Anthony Grimes 2013-02-22, 00:07
Eric Tschetter 2013-02-22, 00:30
Milind Parikh 2013-02-22, 00:44
Jay Kreps 2013-02-22, 01:26
graham sanderson 2013-02-22, 02:47
Eric Tschetter 2013-02-22, 21:39
Jay Kreps 2013-02-23, 04:13
Sounds good. Thanks for the input, kind sir!
Jay Kreps wrote:
> You can do this and it should work fine. You would have to keep adding
> machines to get disk capacity, of course, since your data set would
> only grow.
> We will keep an open file descriptor per file, but I think that is
> okay. Just set the segment size to 1GB, then with 10TB of storage that
> is only 10k files which should be fine. Adjust the OS open FD limit up
> a bit if needed.

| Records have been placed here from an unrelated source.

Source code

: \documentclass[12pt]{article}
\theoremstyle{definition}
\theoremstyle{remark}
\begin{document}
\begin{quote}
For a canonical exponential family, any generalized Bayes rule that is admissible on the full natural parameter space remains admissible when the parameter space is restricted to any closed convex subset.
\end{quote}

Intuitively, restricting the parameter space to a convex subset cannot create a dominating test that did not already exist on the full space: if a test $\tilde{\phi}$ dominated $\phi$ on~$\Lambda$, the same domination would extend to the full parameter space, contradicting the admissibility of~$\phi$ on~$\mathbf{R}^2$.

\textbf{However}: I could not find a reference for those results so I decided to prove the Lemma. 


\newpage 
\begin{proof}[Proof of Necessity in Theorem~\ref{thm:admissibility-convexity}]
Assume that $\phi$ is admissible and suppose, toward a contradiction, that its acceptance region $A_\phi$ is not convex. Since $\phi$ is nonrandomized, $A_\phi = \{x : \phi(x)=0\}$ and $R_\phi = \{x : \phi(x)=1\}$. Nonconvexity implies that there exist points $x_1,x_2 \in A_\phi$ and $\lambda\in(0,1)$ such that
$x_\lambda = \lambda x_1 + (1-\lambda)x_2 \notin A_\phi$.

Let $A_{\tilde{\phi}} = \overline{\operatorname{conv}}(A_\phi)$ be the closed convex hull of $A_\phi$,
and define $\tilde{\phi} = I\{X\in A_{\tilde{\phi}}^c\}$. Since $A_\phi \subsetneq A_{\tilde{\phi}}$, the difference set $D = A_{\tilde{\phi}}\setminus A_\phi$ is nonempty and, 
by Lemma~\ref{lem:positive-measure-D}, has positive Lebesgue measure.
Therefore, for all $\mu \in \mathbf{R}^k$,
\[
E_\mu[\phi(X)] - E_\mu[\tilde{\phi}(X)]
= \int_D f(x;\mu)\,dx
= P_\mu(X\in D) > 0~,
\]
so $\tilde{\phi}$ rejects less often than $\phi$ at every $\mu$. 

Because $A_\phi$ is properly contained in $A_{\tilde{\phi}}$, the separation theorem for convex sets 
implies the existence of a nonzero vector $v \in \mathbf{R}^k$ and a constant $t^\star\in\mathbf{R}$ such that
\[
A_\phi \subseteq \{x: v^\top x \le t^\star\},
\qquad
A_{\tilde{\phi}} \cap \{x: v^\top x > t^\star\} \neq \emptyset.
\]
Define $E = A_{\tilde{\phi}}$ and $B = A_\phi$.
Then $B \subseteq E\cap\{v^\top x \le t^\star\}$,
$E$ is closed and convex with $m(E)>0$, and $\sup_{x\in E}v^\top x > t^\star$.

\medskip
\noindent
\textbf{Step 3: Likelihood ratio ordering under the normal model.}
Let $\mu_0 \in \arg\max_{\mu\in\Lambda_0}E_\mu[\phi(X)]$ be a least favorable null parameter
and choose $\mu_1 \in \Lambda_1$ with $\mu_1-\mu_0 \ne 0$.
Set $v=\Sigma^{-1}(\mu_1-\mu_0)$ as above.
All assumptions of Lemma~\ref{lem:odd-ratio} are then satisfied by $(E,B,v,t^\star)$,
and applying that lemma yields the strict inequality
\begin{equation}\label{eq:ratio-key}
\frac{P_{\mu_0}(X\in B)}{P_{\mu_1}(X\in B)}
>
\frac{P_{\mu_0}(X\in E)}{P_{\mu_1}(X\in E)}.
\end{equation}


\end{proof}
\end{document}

File descriptors don't use too much memory so this
> should not hurt anything.
> On Thu, Feb 21, 2013 at 4:00 PM, Anthony Grimes<[EMAIL PROTECTED]> wrote:
>> Our use case is that we'd like to log data we don't need away and
>> potentially replay it at some point. We don't want to delete old logs. I
>> googled around a bit and I only discovered this particular post:
>> http://mail-archives.apache.org/mod_mbox/incubator-kafka-users/201210.mbox/%[EMAIL PROTECTED]%3E
>> In summary, it appears the primary issue is that Kafka keeps file handles of
>> each log segment open. Is there a way to configure this, or is a way to do
>> so planned? It appears that an option to deduplicate instead of delete was
>> added recently, so doesn't the file handle issue exist with that as well
>> (since files aren't being deleted)?